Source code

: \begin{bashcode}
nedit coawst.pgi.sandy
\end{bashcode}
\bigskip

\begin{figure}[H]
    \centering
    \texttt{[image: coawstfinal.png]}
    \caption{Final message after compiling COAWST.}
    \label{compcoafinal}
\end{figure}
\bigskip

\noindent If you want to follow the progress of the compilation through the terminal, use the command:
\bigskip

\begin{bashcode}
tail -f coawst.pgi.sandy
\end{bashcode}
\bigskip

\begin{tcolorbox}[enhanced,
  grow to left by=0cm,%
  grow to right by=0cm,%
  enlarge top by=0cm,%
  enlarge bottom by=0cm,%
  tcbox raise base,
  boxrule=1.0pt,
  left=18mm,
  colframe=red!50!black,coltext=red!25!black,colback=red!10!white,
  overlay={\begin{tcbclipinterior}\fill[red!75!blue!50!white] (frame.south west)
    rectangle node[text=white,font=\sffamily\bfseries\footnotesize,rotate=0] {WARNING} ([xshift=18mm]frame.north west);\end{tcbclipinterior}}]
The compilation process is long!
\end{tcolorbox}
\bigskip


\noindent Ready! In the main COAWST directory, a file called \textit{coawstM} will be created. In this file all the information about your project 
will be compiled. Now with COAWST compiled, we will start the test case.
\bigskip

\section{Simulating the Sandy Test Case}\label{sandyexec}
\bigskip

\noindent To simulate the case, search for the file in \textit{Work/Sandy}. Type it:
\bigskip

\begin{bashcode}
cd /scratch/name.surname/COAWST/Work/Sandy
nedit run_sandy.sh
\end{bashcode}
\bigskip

_Task brief_:
Every line with the word "tcolorbox" in it should be copied from the listing above.

_Result of this task_:
\begin{tcolorbox}[enhanced,
\end{tcolorbox}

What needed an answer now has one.